Une veste, oui, mais laquelle ?

José Clemente Orozco - Mural de Hidalgo - Guadalajara Mexique
"Pour un dressing" est un essai paru en 2011 aux éditions Châtelet-Voltaire. Emmanuel Tugny y explore, pièce après pièce, les éléments d'une garde robe masculine, assumant, au nom du rapport au corps et à l'histoire des formes plastiques et littéraires, l'exercice de la prescription subjective, d'un arbitrage des élégances à la Balzac (Traité de la vie élégante).

Amoureux des fringues, des fripes, des atours, "fashion victime" consentante, amateur, éclairé ou pas, d'art et de beaux textes, ce petit livre tissé précieux vous siéra.
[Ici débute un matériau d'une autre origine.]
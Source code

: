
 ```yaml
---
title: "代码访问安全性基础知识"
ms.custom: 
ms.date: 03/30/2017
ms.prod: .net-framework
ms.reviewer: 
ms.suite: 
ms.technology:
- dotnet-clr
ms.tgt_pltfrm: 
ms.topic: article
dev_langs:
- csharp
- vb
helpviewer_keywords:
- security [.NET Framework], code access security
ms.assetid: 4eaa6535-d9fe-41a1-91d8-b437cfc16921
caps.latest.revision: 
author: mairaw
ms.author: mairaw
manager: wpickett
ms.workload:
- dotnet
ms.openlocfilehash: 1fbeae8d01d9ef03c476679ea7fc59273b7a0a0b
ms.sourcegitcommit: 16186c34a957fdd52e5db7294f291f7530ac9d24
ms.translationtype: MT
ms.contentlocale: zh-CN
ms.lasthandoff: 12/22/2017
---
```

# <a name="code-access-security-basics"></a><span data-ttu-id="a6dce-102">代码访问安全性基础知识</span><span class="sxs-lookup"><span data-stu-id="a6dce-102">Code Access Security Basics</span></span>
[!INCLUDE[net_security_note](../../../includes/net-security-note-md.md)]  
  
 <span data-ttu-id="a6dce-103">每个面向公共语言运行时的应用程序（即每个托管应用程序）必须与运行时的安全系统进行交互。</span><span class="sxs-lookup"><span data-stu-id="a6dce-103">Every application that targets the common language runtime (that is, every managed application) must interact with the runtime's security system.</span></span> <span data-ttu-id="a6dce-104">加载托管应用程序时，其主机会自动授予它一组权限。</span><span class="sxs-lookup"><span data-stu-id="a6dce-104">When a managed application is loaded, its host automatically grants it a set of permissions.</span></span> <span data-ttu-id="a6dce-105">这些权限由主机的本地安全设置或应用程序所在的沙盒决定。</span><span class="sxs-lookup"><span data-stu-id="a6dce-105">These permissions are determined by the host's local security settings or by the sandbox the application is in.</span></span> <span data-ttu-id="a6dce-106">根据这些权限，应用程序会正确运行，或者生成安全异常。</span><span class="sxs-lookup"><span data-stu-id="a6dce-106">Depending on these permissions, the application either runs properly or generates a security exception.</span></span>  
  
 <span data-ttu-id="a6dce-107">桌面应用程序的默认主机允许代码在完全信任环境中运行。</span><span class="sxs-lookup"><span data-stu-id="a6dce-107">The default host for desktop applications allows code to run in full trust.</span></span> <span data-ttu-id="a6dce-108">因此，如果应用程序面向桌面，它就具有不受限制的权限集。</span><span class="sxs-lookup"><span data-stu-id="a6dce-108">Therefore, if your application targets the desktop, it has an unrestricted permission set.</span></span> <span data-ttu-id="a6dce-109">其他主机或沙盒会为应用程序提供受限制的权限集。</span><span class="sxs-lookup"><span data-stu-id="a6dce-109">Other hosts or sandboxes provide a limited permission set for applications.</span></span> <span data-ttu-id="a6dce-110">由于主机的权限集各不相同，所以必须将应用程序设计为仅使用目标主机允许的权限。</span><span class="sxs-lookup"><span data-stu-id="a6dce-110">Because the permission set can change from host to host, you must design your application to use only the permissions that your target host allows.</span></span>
L'auteur, dans son inventaire d'un dressing, nous offre, en filigrane d'un discours élevé sur le vêtement, un défilé de références artistiques. Une sélection arbitraire et brillante que l'on déguste comme l'on inspecterait avidement le portant d'une collection vintage, réceptif à toute réjouissante réminiscence, petite jouissance sans conséquences ou mémorable découverte...
Pour le jeu et subjectivement, j'ai choisi certains passages, les habillant d'oeuvres signifiantes, la plupart du temps citées en référence dans le texte. J'effeuille ainsi en quatre billets les chapitres de ce livre singulier, qui décortique les pièces maîtresses de la garde-robe :
la chaussette, la chaussure, la veste et le pantalon.
Chapitre III- La veste ou la portée propre*
La veste, c’est la prise au vent.
Elle délimite les conditions d’un rapport conflictuel entre la carrure et l’espace et, ce faisant, elle détermine une encablure.
La veste n’est pas essentiellement traduction d’une relation du porteur de veste à la carrure. Ceci est sans intérêt autre que la vanité du rapport de soi à soi qui est à la promenade au monde ce que la personnification est à l’allégorie, le thème au prédicat.
Choisir d’endosser une veste, c’est, au sens fort, s’engager. C’est définir un angle de pénétration du jour, c’est se doter de voiles et de vergues pour l’entrée dans la matière élémentaire.
C’est choisir un mode de prise au vent.

Djamel Tatah
Un cliché de Robert Mapplethorpe dit beaucoup de cette portée du choix de la veste.
Un sexe noir au repos s’y extravase d’un pan de veste chair ouvert, sous un gilet boutonné, depuis un pan de chemise. (...)
Il ronchonne, il boude, il regimbe : une force le repousse vers sa gaine entrouverte.
Cette force, la veste l’a convoquée : elle boit le jour, elle boit ses forces. Elle est une ample voilure de couleur claire déboutonnée. Elle est aussi à distance de la carrure que possible.
Elle est conçue pour que les forces du jour s’y engouffrent et la rabattent ou la tiennent en arrêt.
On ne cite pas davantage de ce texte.